Assigned task = Begin at the top of the records below and print each line exactly until the line containing "# Objetivo / Objective" has been printed; any pictures are to be left out.

Saved entries
·····

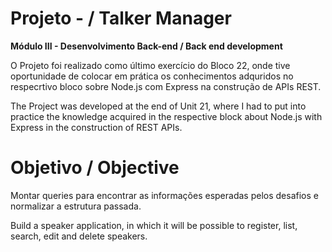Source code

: # Projeto - / Talker Manager

**Módulo III - Desenvolvimento Back-end / Back end development**

O Projeto foi realizado como último exercício do Bloco 22, onde tive oportunidade de colocar em prática os conhecimentos adquridos no respecrtivo bloco sobre Node.js com Express na construção de APIs REST.

The Project was developed at the end of Unit 21, where I had to put into practice the knowledge acquired in the respective block about Node.js with Express in the construction of REST APIs.

# Objetivo / Objective

Montar queries para encontrar as informações esperadas pelos desafios e normalizar a estrutura passada.

Build a speaker application, in which it will be possible to register, list, search, edit and delete speakers.

<!-- Olá, Tryber!

Esse é apenas um arquivo inicial para o README do seu projeto.

É essencial que você preencha esse documento por conta própria, ok?

Não deixe de usar nossas dicas de escrita de README de projetos, e deixe sua criatividade brilhar!

⚠️ IMPORTANTE: você precisa deixar nítido:
- quais arquivos/pastas foram desenvolvidos por você; 
- quais arquivos/pastas foram desenvolvidos por outra pessoa estudante;
- quais arquivos/pastas foram desenvolvidos pela Trybe.

-->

·····

Answer area =
Source code

: # Projeto - / Talker Manager

**Módulo III - Desenvolvimento Back-end / Back end development**

O Projeto foi realizado como último exercício do Bloco 22, onde tive oportunidade de colocar em prática os conhecimentos adquridos no respecrtivo bloco sobre Node.js com Express na construção de APIs REST.

The Project was developed at the end of Unit 21, where I had to put into practice the knowledge acquired in the respective block about Node.js with Express in the construction of REST APIs.

# Objetivo / Objective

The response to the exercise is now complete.